Jon Stanford. Paris Agreement on Climate Change: Implications for Australia

Despite a generally positive reception to the Paris accord on climate change, the ideologues on both sides of the debate regard it as a failure. For the sceptics, the agreement that developing countries (which played a negligible role in causing the problem) can continue to increase emissions is so inequitable that it undermines the whole deal. For the more extreme green groups, given their view that renewables are ready to take over from fossil fuels now, the ambition is not nearly high enough and much more should have been done.

But for the non-ideological majority, the Paris agreement is significantly better than could have been expected even twelve months ago. The nations of the world, including the major emitters, have committed to taking action over time to meet a 2 degree target and even, potentially, a 1.5 degree target. It was always a dream to suppose that a grand global treaty could be achieved, with ambitious, legally binding commitments to cut emissions, sanctions for the underperformers and all achieved by recourse to a global emissions trading scheme. Post Kyoto, the US, China and India, all major emitters, signalled that they would not ratify any legally binding treaty that would commit them to reduce greenhouse gas emissions.

The Paris agreement, supported as it is by the major emitters and with each nation’s efforts subject to regular peer review, is as good as it was ever going to get and better than most observers expected. With the review mechanism and the widespread recognition that greater emissions reductions will be required in the future, countries are unlikely to take their commitments lightly.

To be sure, the current commitments, even if they were met, would not stabilise the global temperature increase at 2, let alone 1.5, degrees Celsius. Taking account of likely recalcitrants, we are now looking at perhaps 3 degrees. But that’s not the point. Dealing with climate change was always going to be a very long game. Even if nations were willing to write-off the current capital stock in the emitting sectors, the inescapable fact is that the world does not yet possess the necessary technologies at an acceptable cost to be able to get rid of fossil fuels. Close to home, the current problems with the South Australian electricity system, with its over-reliance on wind and consequent spikes in power prices, provide some evidence of this.

That is why people such as Bjorn Lomborg suggest that the clean technology fund established at the Paris conference by Bill Gates is more important than the agreement itself. Committing greater resources to R&D and innovation in the area of clean energy is a sine qua non for an effective response to climate change in the medium and longer term. Apart from hydro, nuclear energy is currently the only available technology for the provision of zero emissions base load power at reasonable cost (although outside China the costs remain excessive). If solar is going to provide base load power in any quantity in the future, not only must the problem of storage be solved, but the physical footprint of solar thermal technologies must also be drastically reduced. All this, of course, must also be achieved at an acceptable cost.
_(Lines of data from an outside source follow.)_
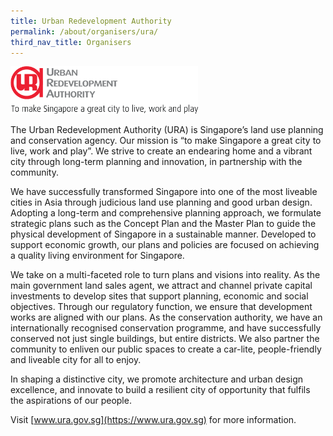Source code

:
 ```yaml
---
title: Urban Redevelopment Authority
permalink: /about/organisers/ura/
third_nav_title: Organisers
---
```


<div style="width:300px"><img src="/images/uralogo.png" alt="Urban Redevelopment Authority" /></div>

The Urban Redevelopment Authority (URA) is Singapore’s land use planning and conservation agency. Our mission is “to make Singapore a great city to live, work and play”. We strive to create an endearing home and a vibrant city through long-term planning and innovation, in partnership with the community. 

We have successfully transformed Singapore into one of the most liveable cities in Asia through judicious land use planning and good urban design. Adopting a long-term and comprehensive planning approach, we formulate strategic plans such as the Concept Plan and the Master Plan to guide the physical development of Singapore in a sustainable manner. Developed to support economic growth, our plans and policies are focused on achieving a quality living environment for Singapore. 

We take on a multi-faceted role to turn plans and visions into reality. As the main government land sales agent, we attract and channel private capital investments to develop sites that support planning, economic and social objectives. Through our regulatory function, we ensure that development works are aligned with our plans. As the conservation authority, we have an internationally recognised conservation programme, and have successfully conserved not just single buildings, but entire districts. We also partner the community to enliven our public spaces to create a car-lite, people-friendly and liveable city for all to enjoy. 

In shaping a distinctive city, we promote architecture and urban design excellence, and innovate to build a resilient city of opportunity that fulfils the aspirations of our people. 

Visit [www.ura.gov.sg](https://www.ura.gov.sg) for more information.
What are the implications of the Paris agreement for Australia? First of all, it is quite clear that early reports of the death of coal have been greatly exaggerated although, in the next few years, thermal coal at least may enter a slow but terminal decline. On the one hand we have yet to find a substitute for steel in many of its applications and demand for coking coal will not go away any time soon. On the other hand, developing countries, particularly India, will continue to rely on thermal coal for the foreseeable future to provide low cost electricity to millions of people emerging from poverty.

The main issues, however, are Australia’s emissions targets and the policy measures that are required to achieve them. Although our relatively high population growth needs to be taken into account, Australia’s current emissions targets are not particularly ambitious nor indeed, adequate in the context of stabilising at 2 degrees or less. There is a strong case now for raising Australia’s 2020 target from 5 to at least 10 per cent, which is achievable. The review of targets scheduled for 2017 could well look to increasing the 26-28 per cent target for 2030. Although our 2030 target is comparable to those of Canada and the US, it is now manifestly inadequate in the light of the higher global ambition since enshrined in the Paris agreement.

Finally, Australia has time to design a comprehensive policy approach to reducing emissions significantly post 2020. While most economists always will prefer market-driven mechanisms like a carbon tax and emissions trading, we must recognise that these have become politicised, perhaps fatally, and examine some second-best options such as regulation. The Grattan Institute is currently working on this, with a detailed report to be released early in 2016.[1]

A thorough review of these issues by the Productivity Commission could make a very useful contribution to the government’s consideration of policy options. Yet, fearing that such a review will merely lead to a clarion call for an ETS, the government may be reluctant to establish a Productivity Commission inquiry. This would be unfortunate, and the terms of reference could be crafted so as to address the government’s sensitivities. This could include a requirement to evaluate all major potential policy instruments and how they would impact on the different emitting sectors of the economy, on user industries and on the community in general.

Jon Stanford is a Director of Insight Economics and has undertaken numerous assignments on climate change for government and industry. While he was at the Department of Prime Minister and Cabinet in the 1990s, he was Chair of the Interdepartmental Committee on Greenhouse.




[1] Tony Wood, David Blowers and Greg Moran (2015), “Post Paris: Australia’s climate policy options”, Grattan Institute Working Paper, December.